§ **Task instructions**:
Look through the records, and wherever the string "documentclass" turns up, copy out that line.

§ **Input data**:
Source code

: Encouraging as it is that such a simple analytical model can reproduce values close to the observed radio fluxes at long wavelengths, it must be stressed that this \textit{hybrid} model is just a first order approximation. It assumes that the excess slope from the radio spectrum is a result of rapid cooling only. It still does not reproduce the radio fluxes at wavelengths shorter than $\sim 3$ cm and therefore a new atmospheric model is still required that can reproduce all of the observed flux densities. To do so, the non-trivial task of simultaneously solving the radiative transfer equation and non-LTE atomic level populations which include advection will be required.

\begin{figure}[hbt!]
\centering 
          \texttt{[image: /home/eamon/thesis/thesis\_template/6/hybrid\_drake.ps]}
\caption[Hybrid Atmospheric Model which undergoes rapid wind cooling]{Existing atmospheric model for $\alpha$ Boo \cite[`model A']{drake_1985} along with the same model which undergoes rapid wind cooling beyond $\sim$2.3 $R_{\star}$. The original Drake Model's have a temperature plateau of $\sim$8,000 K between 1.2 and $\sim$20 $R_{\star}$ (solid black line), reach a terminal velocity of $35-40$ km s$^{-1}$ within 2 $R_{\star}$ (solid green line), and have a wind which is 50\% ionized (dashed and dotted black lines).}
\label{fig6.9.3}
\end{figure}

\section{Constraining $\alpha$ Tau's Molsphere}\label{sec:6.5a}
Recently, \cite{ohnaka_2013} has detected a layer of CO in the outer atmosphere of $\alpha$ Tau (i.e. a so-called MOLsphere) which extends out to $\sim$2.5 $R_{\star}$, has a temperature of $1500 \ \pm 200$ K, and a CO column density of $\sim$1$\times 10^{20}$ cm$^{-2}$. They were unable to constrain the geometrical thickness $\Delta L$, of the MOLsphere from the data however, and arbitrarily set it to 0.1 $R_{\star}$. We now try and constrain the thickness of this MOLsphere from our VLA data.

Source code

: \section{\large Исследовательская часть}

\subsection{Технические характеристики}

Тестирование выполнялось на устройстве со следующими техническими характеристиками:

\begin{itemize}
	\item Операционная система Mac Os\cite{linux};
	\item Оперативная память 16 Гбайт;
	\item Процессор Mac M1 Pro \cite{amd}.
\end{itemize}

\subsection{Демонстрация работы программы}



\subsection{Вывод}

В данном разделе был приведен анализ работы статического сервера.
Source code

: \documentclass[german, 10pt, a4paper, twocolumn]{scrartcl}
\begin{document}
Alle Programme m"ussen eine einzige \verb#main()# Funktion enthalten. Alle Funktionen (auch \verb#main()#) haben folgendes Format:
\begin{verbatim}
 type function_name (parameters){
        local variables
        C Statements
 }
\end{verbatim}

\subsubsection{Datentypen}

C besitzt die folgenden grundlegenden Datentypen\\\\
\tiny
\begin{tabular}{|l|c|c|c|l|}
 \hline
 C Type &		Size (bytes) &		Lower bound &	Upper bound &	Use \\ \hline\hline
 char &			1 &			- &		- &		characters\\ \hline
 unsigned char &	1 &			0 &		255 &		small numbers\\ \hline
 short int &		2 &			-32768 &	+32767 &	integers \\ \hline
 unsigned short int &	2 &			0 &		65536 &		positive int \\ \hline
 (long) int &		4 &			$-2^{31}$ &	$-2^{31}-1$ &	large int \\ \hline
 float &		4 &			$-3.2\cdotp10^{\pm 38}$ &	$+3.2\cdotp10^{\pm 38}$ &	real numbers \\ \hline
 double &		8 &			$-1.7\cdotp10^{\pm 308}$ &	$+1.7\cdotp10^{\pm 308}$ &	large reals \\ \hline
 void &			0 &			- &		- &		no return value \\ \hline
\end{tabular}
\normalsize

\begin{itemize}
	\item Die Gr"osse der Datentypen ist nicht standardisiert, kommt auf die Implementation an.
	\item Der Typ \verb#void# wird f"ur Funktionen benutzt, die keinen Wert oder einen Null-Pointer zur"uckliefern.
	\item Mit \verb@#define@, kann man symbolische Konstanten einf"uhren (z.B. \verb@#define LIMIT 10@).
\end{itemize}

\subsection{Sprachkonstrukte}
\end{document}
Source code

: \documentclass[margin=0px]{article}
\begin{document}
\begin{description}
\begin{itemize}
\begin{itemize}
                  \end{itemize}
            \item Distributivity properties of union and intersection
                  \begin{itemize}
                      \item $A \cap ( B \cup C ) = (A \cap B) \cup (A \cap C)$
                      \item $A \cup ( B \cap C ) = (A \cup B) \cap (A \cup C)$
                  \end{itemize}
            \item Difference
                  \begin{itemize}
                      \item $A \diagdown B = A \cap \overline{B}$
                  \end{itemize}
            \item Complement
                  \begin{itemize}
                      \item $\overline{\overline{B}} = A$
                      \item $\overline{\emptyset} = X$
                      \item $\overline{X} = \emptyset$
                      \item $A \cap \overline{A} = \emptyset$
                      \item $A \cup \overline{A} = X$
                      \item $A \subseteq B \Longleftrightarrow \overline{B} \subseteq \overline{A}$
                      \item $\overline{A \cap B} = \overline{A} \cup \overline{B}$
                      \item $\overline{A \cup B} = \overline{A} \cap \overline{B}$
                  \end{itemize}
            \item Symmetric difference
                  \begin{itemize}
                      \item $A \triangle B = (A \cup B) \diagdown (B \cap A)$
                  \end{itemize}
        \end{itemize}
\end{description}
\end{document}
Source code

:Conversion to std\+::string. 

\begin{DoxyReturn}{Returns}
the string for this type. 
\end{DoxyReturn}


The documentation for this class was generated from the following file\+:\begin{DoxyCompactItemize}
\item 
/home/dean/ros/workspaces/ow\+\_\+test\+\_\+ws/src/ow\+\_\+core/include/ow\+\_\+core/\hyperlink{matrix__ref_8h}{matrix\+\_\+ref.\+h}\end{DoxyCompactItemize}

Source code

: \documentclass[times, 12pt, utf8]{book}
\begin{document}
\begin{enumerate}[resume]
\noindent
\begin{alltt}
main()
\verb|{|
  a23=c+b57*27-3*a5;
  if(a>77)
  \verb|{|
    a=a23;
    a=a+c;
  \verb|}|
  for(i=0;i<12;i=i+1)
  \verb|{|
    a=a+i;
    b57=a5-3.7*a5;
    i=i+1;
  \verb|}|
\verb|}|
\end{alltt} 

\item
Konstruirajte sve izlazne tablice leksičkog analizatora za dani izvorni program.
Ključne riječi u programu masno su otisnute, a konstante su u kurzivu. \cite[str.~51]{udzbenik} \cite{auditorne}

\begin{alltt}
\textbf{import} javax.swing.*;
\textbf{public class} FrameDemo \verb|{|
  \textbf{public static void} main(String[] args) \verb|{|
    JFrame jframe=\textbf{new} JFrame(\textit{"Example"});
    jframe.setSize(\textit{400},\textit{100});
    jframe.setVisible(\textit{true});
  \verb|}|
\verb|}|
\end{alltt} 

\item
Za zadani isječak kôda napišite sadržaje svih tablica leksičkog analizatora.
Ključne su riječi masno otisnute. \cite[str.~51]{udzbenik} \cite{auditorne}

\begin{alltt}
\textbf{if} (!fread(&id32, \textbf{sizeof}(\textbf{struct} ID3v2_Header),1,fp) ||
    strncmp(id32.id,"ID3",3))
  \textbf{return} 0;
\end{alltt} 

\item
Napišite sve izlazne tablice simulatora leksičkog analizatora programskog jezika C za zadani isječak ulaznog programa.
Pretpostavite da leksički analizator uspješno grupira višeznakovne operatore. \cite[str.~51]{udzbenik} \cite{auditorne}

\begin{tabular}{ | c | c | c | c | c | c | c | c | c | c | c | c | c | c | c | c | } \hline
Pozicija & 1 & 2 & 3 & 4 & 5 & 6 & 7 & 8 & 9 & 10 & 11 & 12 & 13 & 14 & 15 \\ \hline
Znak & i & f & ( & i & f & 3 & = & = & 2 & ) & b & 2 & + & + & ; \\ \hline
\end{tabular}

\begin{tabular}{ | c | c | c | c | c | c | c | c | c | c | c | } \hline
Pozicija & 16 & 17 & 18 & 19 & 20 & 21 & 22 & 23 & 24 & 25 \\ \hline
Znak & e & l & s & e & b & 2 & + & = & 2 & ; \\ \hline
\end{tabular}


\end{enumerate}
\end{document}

§ **Reply**:
: \documentclass[german, 10pt, a4paper, twocolumn]{scrartcl}
: \documentclass[margin=0px]{article}
: \documentclass[times, 12pt, utf8]{book}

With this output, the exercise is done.